Concerns about the effects of climate change on potential hosts of the Winter Olympics have led the IOC to delay the election of the host of the 2030 Games.
Speaking at a press conference following an update from the Future Host Commission for the Olympic Winter Games at the IOC Executive Board meeting in Lausanne, Christophe Dubi, Olympic Games Executive Director said, “The Commission, building on Agenda 2020, outlined a number of proposals, but also potential uncertainties around hosting the winter Games which could have an impact on future elections.”
Global warming means the IOC could have a smaller pool of potential hosts of Winter Games to choose from.
“We have preliminary results on leading academic research on the impact of climate change which shows a potential reduction in the number of climate-reliable hosts in the future,” said Dubi.
The IOC Executive Board also heard how winter federations have already started to adjust their event calendars and formats.
It was also suggested that the Olympic Winter Game hosting rights might rotate “between a certain pool of cities and regions.”
There was also a conversation about further prioritising existing venues in the host selection criteria. “It is felt that for the future we should target hosts that can display all venues to be existing or temporary.”
Another proposal discussed would require future hosts to “show a minimum average of below zero [degrees Celsius] for snow competition venues at the time of the games over a ten-year period.”
“All these being considered, on the request of the Commission, the IOC Executive Board decided to give the Winter Commission more time to study all these factors and opportunities to make the best possible decisions about future hosting.
“It will enable the Commission to consult deeply with interested parties, IFs, NOCs, the athletes, winter sports industry experts and the IPC – because we are operating over a full month and that needs to be considered in a global warming environment.
“This will give the Commission more time to have a clearer picture and make a sounder decision for 2030.
“This means we are not targeting an election of the host of the Olympic Winter Games 2030 at the 114th Session in 2023,” said Dubi.
“This is in line with the new flexible approach to electing Olympic hosts under which the Executive Board has the authority to determine the timing of the election in the interest of the Olympic Movement.”
The Executive Board also discussed the possibility of awarding the hosting rights to 2030 and 2034 simultaneously to “create stability for the winter sport and the Olympic Winter Games.”
Dubi said “The three interested parties have been informed of those conversations and discussions,” without naming the cities.

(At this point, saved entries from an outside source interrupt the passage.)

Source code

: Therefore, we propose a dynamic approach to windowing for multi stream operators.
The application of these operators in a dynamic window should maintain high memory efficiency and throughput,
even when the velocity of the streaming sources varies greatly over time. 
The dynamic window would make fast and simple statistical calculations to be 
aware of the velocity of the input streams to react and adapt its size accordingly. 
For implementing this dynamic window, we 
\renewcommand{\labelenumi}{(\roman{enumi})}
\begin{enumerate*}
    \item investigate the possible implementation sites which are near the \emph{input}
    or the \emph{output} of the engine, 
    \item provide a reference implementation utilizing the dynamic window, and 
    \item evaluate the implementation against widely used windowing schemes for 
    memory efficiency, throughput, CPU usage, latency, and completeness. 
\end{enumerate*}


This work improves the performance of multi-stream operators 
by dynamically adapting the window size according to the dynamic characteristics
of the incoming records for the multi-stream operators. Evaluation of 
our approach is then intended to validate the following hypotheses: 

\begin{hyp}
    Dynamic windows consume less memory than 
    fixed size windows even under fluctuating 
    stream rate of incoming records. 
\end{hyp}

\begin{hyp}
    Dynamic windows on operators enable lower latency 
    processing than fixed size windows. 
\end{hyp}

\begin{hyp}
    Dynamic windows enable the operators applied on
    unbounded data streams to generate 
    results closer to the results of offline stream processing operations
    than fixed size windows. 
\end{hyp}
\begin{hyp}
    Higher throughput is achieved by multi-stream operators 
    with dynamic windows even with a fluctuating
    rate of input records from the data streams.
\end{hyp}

Sapporo and Salt Lake City are interested parties; Vancouver was out of contention but may be back in the running.
The host selection process is still in the “continuous dialogue” stage, Jacqueline Barrett, Director of Future Olympic Games Hosts at the IOC explained.
“We haven’t opened targeted dialogue yet. So not targeting next year for a session will allow more time to develop these projects before when the commission feels its ready, to open a targeted dialogue.”
The IOC did not confirm the details of the changed timeframe for opening targeted dialogue, and subsequently electing the host city.
“We are not going to push this decision many years down the road. We are still in continuous dialogue which is non-committal and open at this stage,” Barrett said.
“The mandate of the Commission is to ensure that there will always be a healthy pipeline of interest for the future… our door is never closed.
“There was a collective recognition around the table today… there are these concerns about the future of the Winter Games; the future of being able to practice Winter Games in the future – everyone is concerned about this.”
Sarah Lewis OBE OLY, Deputy Secretary General & Chief Operating Officer of FISU, and former Secretary General of FIS, told Host City: "Winter sports are and will increasingly need to adapt to a warming planet. We need to recognize our responsibility to ensure events are hosted in the most sustainable way possible today while having an adaptative, innovative and creative mindset regarding what winter sports will look like in the future. Transition is always painful but innovation and an adaptive, responsible mindset will hopefully enable a dynamic and engaging future for our athletes and all those engaged in winter sports.
"Lake Placid as Organiser of the FISU World University Games in January 2023 has embraced sustainability as a core element of the Games. Alongside the competitions themselves, the Lake Placid World Forum 2023 'Save Winter' will address this topic with leading academics and practitioners. Save Winter is a movement to unite all of us who love winter to work as one to save the season of snow. More than 40 million of us enjoy winter sports and recreation. Save Winter will help ensure we’re doing everything we can to reduce our impact on the planet and enjoy winter as it was meant to be enjoyed. It’s about more than just snow - it’s about keeping winter for generations to come."